* **Material to process**
▽
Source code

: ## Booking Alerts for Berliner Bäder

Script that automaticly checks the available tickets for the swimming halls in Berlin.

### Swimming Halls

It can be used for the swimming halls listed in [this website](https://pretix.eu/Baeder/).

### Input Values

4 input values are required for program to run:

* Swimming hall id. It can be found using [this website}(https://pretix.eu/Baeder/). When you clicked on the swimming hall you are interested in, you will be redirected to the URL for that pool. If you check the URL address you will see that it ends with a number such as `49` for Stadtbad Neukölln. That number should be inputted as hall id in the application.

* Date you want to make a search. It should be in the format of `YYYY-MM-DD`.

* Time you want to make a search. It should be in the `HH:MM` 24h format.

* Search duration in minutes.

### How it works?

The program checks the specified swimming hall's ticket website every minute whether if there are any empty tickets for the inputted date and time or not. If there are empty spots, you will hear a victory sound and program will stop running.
△
* **Problem**
The entries above are to be output exactly as they appear.

* **Answer below**
Source code

: ## Booking Alerts for Berliner Bäder

Script that automaticly checks the available tickets for the swimming halls in Berlin.

### Swimming Halls

It can be used for the swimming halls listed in [this website](https://pretix.eu/Baeder/).

### Input Values

4 input values are required for program to run:

* Swimming hall id. It can be found using [this website}(https://pretix.eu/Baeder/). When you clicked on the swimming hall you are interested in, you will be redirected to the URL for that pool. If you check the URL address you will see that it ends with a number such as `49` for Stadtbad Neukölln. That number should be inputted as hall id in the application.

* Date you want to make a search. It should be in the format of `YYYY-MM-DD`.

* Time you want to make a search. It should be in the `HH:MM` 24h format.

* Search duration in minutes.

### How it works?

The program checks the specified swimming hall's ticket website every minute whether if there are any empty tickets for the inputted date and time or not. If there are empty spots, you will hear a victory sound and program will stop running.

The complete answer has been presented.